§ DATA EXTRACT:
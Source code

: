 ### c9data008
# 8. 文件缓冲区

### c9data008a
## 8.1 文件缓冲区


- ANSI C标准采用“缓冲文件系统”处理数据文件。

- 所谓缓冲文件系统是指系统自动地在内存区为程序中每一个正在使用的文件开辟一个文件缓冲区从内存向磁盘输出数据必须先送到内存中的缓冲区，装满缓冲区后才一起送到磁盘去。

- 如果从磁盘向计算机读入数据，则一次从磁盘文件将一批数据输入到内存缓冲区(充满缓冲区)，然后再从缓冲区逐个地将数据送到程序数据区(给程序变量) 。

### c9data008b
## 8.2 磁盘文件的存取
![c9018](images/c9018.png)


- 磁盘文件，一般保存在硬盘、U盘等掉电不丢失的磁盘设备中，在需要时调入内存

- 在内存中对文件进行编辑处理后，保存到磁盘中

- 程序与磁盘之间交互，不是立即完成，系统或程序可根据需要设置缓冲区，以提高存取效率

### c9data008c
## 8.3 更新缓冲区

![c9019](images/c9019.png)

...

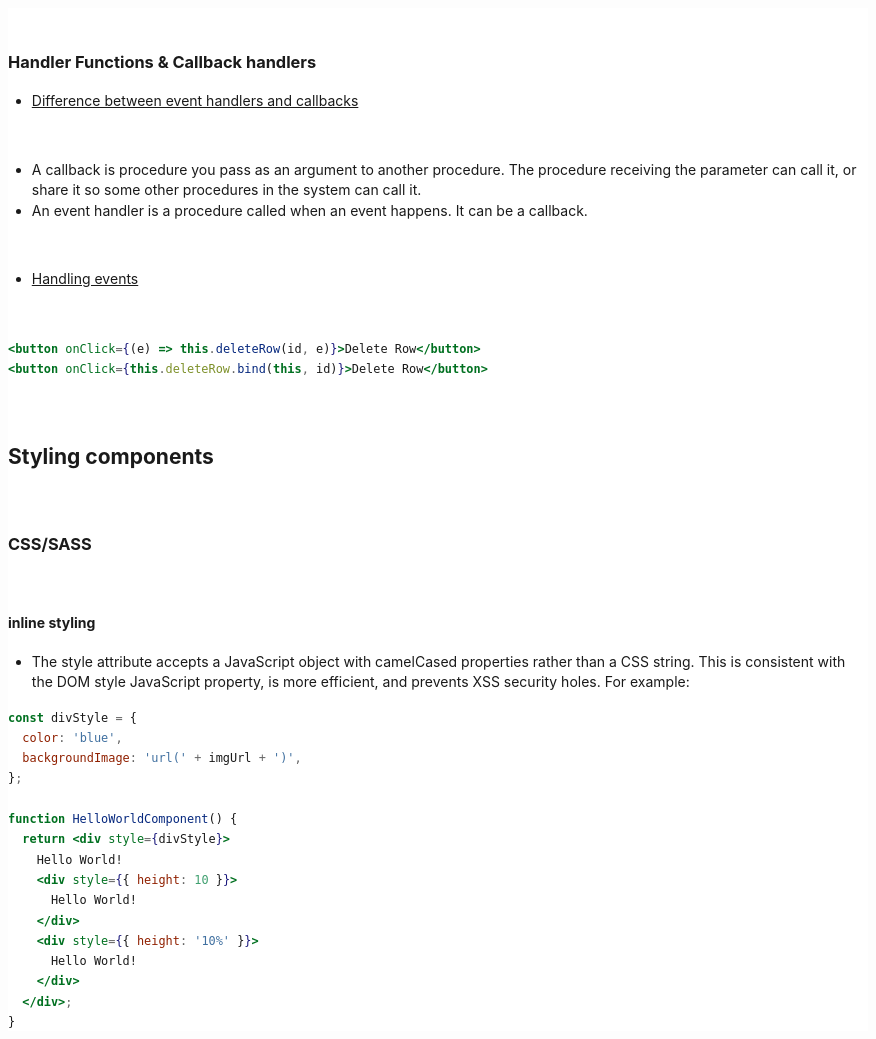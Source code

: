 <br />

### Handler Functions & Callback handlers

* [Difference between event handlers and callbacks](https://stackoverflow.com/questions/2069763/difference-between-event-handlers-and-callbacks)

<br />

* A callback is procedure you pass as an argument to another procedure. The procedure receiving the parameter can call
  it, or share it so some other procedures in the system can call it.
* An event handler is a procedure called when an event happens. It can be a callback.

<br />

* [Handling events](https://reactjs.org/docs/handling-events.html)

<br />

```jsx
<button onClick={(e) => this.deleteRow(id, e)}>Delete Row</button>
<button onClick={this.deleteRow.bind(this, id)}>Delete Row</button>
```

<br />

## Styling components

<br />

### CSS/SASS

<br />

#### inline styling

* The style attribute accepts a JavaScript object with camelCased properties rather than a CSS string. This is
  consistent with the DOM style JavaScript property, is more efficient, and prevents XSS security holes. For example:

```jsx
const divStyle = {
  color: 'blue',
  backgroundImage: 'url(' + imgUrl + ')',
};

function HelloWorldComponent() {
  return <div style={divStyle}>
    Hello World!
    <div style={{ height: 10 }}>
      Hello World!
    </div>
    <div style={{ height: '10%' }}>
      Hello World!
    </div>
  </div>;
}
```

§ TASK BRIEF: If a line of the records above includes the word "deleteRow", count it; state the final number with no other words.

§ SOLUTION TO THIS PROBLEM: 2